Below are records to transcribe in full and unchanged; omit every picture.

Data to process:
══════════

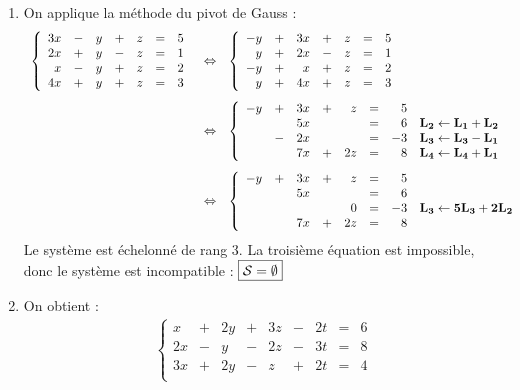 \documentclass[a4paper, 11pt,reqno]{article}
\begin{document}
\begin{correction}   \;
\begin{enumerate}
 \item 
 On applique la m\'ethode du pivot de Gauss :
 $$\begin{array}{rcl}
\left\lbrace\begin{array}{rcrcrcr}
3x &- &y &+ & z & = &5\\
2x &+ &y &- & z & = &1\\
x &- &y &+ & z & = &2\\
4x &+ &y &+ & z & = &3\\
\end{array}\right.
& \Leftrightarrow &
\left\lbrace\begin{array}{rcrcrcrl}
-y &+ &3x &+ & z & = &5\\
 y &+ &2x &- & z & = &1\\
-y &+ &x &+ & z & = &2\\
y&+ &4x &+ & z & = &3
\end{array}\right.\vsec\\
& \Leftrightarrow &
\left\lbrace\begin{array}{rcrcrcrl}
-y &+ &3x &+ & z & = &5\\
  & &5x &&  & = &6& \mathbf{L_2 \leftarrow L_1+L_2}\\
& -&2x & &  & = &-3& \mathbf{L_3 \leftarrow L_3-L_1}\\
& &7x &+ & 2z & = &8& \mathbf{L_4 \leftarrow L_4+L_1}
\end{array}\right.\vsec\\
 & \Leftrightarrow &
\left\lbrace\begin{array}{rcrcrcrl}
-y &+ &3x &+ & z & = &5\\
  & &5x &&  & = &6\\
& & & & 0 & = &-3& \mathbf{L_3 \leftarrow 5L_3+2L_2}\\
& &7x &+ & 2z & = &8
\end{array}\right.
\end{array}
$$
Le syst\`eme est \'echelonn\'e de rang 3. La troisi\`eme \'equation est impossible, donc le syst\`eme est incompatible : $\fbox{$ \mathcal{S}=\emptyset $}$
\item On obtient :
$$\begin{array}{rcl}
\left\lbrace\begin{array}{rcrcrcrcr}
x & +&2y&+&3z&-&2t&=&6\\
2x & -&y&-&2z&-&3t&=&8\\
3x & +&2y&-&z&+&2t&=&4\\

\end{array}
\end{array}$$
\end{enumerate}
\end{correction}
\end{document}
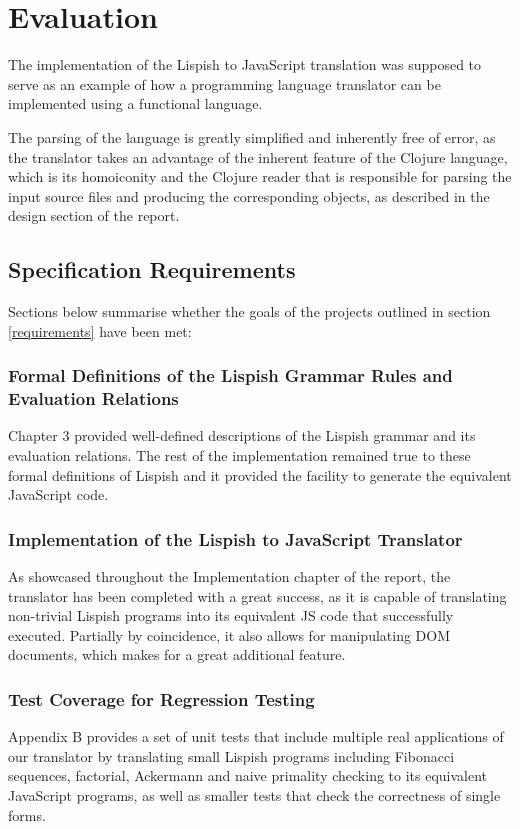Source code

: \chapter{Evaluation}
The implementation of the Lispish to JavaScript translation was supposed to serve as an example of how a programming language translator can be implemented using a functional language.

The parsing of the language is greatly simplified and inherently free of error, as the translator takes an advantage of the inherent feature of the Clojure language, which is its homoiconity and the Clojure reader that is responsible for parsing the input source files and producing the corresponding objects, as described in the design section of the report.


\section{Specification Requirements}

Sections below summarise whether the goals of the projects outlined in section \ref{requirements} have been met:

\subsection{Formal Definitions of the Lispish Grammar Rules and Evaluation Relations}
Chapter 3 provided well-defined descriptions of the Lispish grammar and its evaluation relations. 
The rest of the implementation remained true to these formal definitions of Lispish and it provided the facility to generate the equivalent JavaScript code.

\subsection{Implementation of the Lispish to JavaScript Translator}
As showcased throughout the Implementation chapter of the report, the translator has been completed with a great success, as it is capable of translating non-trivial Lispish programs into its equivalent JS code that successfully executed. 
Partially by coincidence, it also allows for manipulating DOM documents, which makes for a great additional feature.

\subsection{Test Coverage for Regression Testing}
Appendix B provides a set of unit tests that include multiple real applications of our translator by translating small Lispish programs including Fibonacci sequences, factorial, Ackermann and naive primality checking to its equivalent JavaScript programs, as well as smaller tests that check the correctness of single forms.

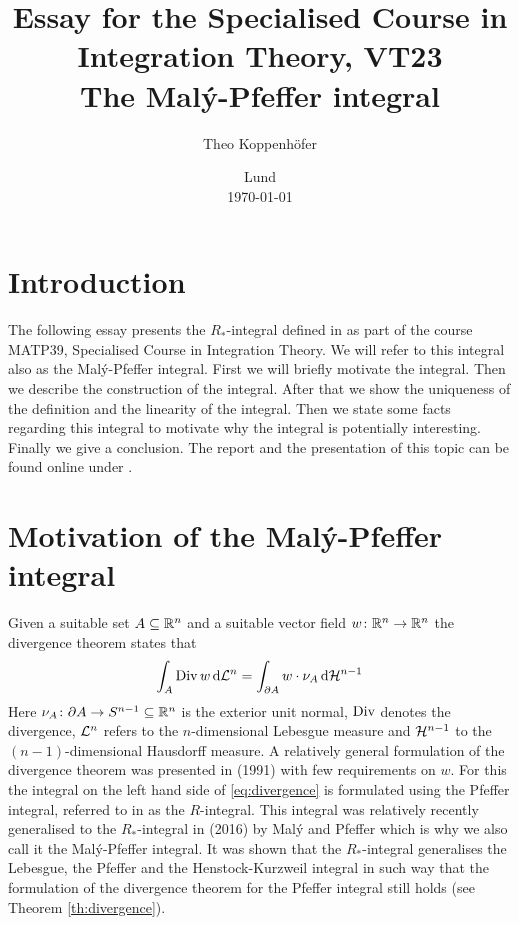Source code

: 




\title{ Essay for the Specialised Course in Integration Theory, VT23 \\[1ex]
	  \large The Malý-Pfeffer integral}
\author{Theo Koppenhöfer}
\date{Lund \\[1ex] \today}







\maketitle

\section{Introduction}

The following essay presents the $R_*$-integral defined in \cite{Pfe2016} as part of the course MATP39, Specialised Course in Integration Theory. We will refer to this integral also as the Malý-Pfeffer integral. First we will briefly motivate the integral. Then we describe the construction of the integral. After that we show the uniqueness of the definition and the linearity of the integral. Then we state some facts regarding this integral to motivate why the integral is potentially interesting. Finally we give a conclusion. The report and the presentation of this topic can be found online under \cite{Repository}.


\section{Motivation of the Malý-Pfeffer integral}

Given a suitable set $A\subseteq\mathbb{R}^n$ and a suitable vector field $w\colon\mathbb{R}^n\to\mathbb{R}^n$ the divergence theorem states that
\begin{align}
	\int_A\operatorname{Div} w\,\mathrm{d} \mathcal{L}^n=\int_{\partial A}w\cdot\nu_A\,\mathrm{d} \mathcal{H}^{n-1}\label{eq:divergence}
\end{align}
Here $\nu_A\colon \partial A\to S^{n-1}\subseteq\mathbb{R}^n$ is the exterior unit normal, $\operatorname{Div}$ denotes the divergence, $\mathcal{L}^n$ refers to the $n$-dimensional Lebesgue measure and $\mathcal{H}^{n-1}$ to the $(n-1)$-dimensional Hausdorff measure. A relatively general formulation of the divergence theorem was presented in \cite{Pfe1991} (1991) with few requirements on $w$. For this the integral on the left hand side of \eqref{eq:divergence} is formulated using the Pfeffer integral, referred to in \cite{Pfe2016} as the $R$-integral. This integral was relatively recently generalised to the $R_*$-integral in \cite{Pfe2016} (2016) by Malý and Pfeffer which is why we also call it the Malý-Pfeffer integral. It was shown that the $R_*$-integral generalises the Lebesgue, the Pfeffer and the Henstock-Kurzweil integral in such way that the formulation of the divergence theorem for the Pfeffer integral still holds (see Theorem \ref{th:divergence}).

══════════

Expected output:
 \documentclass[a4paper, 11pt,reqno]{article}
\begin{document}
\begin{correction}   \;
\begin{enumerate}
 \item 
 On applique la m\'ethode du pivot de Gauss :
 $$\begin{array}{rcl}
\left\lbrace\begin{array}{rcrcrcr}
3x &- &y &+ & z & = &5\\
2x &+ &y &- & z & = &1\\
x &- &y &+ & z & = &2\\
4x &+ &y &+ & z & = &3\\
\end{array}\right.
& \Leftrightarrow &
\left\lbrace\begin{array}{rcrcrcrl}
-y &+ &3x &+ & z & = &5\\
 y &+ &2x &- & z & = &1\\
-y &+ &x &+ & z & = &2\\
y&+ &4x &+ & z & = &3
\end{array}\right.\vsec\\
& \Leftrightarrow &
\left\lbrace\begin{array}{rcrcrcrl}
-y &+ &3x &+ & z & = &5\\
  & &5x &&  & = &6& \mathbf{L_2 \leftarrow L_1+L_2}\\
& -&2x & &  & = &-3& \mathbf{L_3 \leftarrow L_3-L_1}\\
& &7x &+ & 2z & = &8& \mathbf{L_4 \leftarrow L_4+L_1}
\end{array}\right.\vsec\\
 & \Leftrightarrow &
\left\lbrace\begin{array}{rcrcrcrl}
-y &+ &3x &+ & z & = &5\\
  & &5x &&  & = &6\\
& & & & 0 & = &-3& \mathbf{L_3 \leftarrow 5L_3+2L_2}\\
& &7x &+ & 2z & = &8
\end{array}\right.
\end{array}
$$
Le syst\`eme est \'echelonn\'e de rang 3. La troisi\`eme \'equation est impossible, donc le syst\`eme est incompatible : $\fbox{$ \mathcal{S}=\emptyset $}$
\item On obtient :
$$\begin{array}{rcl}
\left\lbrace\begin{array}{rcrcrcrcr}
x & +&2y&+&3z&-&2t&=&6\\
2x & -&y&-&2z&-&3t&=&8\\
3x & +&2y&-&z&+&2t&=&4\\

\end{array}
\end{array}$$
\end{enumerate}
\end{correction}
\end{document}
Source code

: \chapter{Evaluation}
The implementation of the Lispish to JavaScript translation was supposed to serve as an example of how a programming language translator can be implemented using a functional language.

The parsing of the language is greatly simplified and inherently free of error, as the translator takes an advantage of the inherent feature of the Clojure language, which is its homoiconity and the Clojure reader that is responsible for parsing the input source files and producing the corresponding objects, as described in the design section of the report.


\section{Specification Requirements}

Sections below summarise whether the goals of the projects outlined in section \ref{requirements} have been met:

\subsection{Formal Definitions of the Lispish Grammar Rules and Evaluation Relations}
Chapter 3 provided well-defined descriptions of the Lispish grammar and its evaluation relations. 
The rest of the implementation remained true to these formal definitions of Lispish and it provided the facility to generate the equivalent JavaScript code.

\subsection{Implementation of the Lispish to JavaScript Translator}
As showcased throughout the Implementation chapter of the report, the translator has been completed with a great success, as it is capable of translating non-trivial Lispish programs into its equivalent JS code that successfully executed. 
Partially by coincidence, it also allows for manipulating DOM documents, which makes for a great additional feature.

\subsection{Test Coverage for Regression Testing}
Appendix B provides a set of unit tests that include multiple real applications of our translator by translating small Lispish programs including Fibonacci sequences, factorial, Ackermann and naive primality checking to its equivalent JavaScript programs, as well as smaller tests that check the correctness of single forms.

Source code

: 




\title{ Essay for the Specialised Course in Integration Theory, VT23 \\[1ex]
	  \large The Malý-Pfeffer integral}
\author{Theo Koppenhöfer}
\date{Lund \\[1ex] \today}







\maketitle

\section{Introduction}

The following essay presents the $R_*$-integral defined in \cite{Pfe2016} as part of the course MATP39, Specialised Course in Integration Theory. We will refer to this integral also as the Malý-Pfeffer integral. First we will briefly motivate the integral. Then we describe the construction of the integral. After that we show the uniqueness of the definition and the linearity of the integral. Then we state some facts regarding this integral to motivate why the integral is potentially interesting. Finally we give a conclusion. The report and the presentation of this topic can be found online under \cite{Repository}.


\section{Motivation of the Malý-Pfeffer integral}

Given a suitable set $A\subseteq\mathbb{R}^n$ and a suitable vector field $w\colon\mathbb{R}^n\to\mathbb{R}^n$ the divergence theorem states that
\begin{align}
	\int_A\operatorname{Div} w\,\mathrm{d} \mathcal{L}^n=\int_{\partial A}w\cdot\nu_A\,\mathrm{d} \mathcal{H}^{n-1}\label{eq:divergence}
\end{align}
Here $\nu_A\colon \partial A\to S^{n-1}\subseteq\mathbb{R}^n$ is the exterior unit normal, $\operatorname{Div}$ denotes the divergence, $\mathcal{L}^n$ refers to the $n$-dimensional Lebesgue measure and $\mathcal{H}^{n-1}$ to the $(n-1)$-dimensional Hausdorff measure. A relatively general formulation of the divergence theorem was presented in \cite{Pfe1991} (1991) with few requirements on $w$. For this the integral on the left hand side of \eqref{eq:divergence} is formulated using the Pfeffer integral, referred to in \cite{Pfe2016} as the $R$-integral. This integral was relatively recently generalised to the $R_*$-integral in \cite{Pfe2016} (2016) by Malý and Pfeffer which is why we also call it the Malý-Pfeffer integral. It was shown that the $R_*$-integral generalises the Lebesgue, the Pfeffer and the Henstock-Kurzweil integral in such way that the formulation of the divergence theorem for the Pfeffer integral still holds (see Theorem \ref{th:divergence}).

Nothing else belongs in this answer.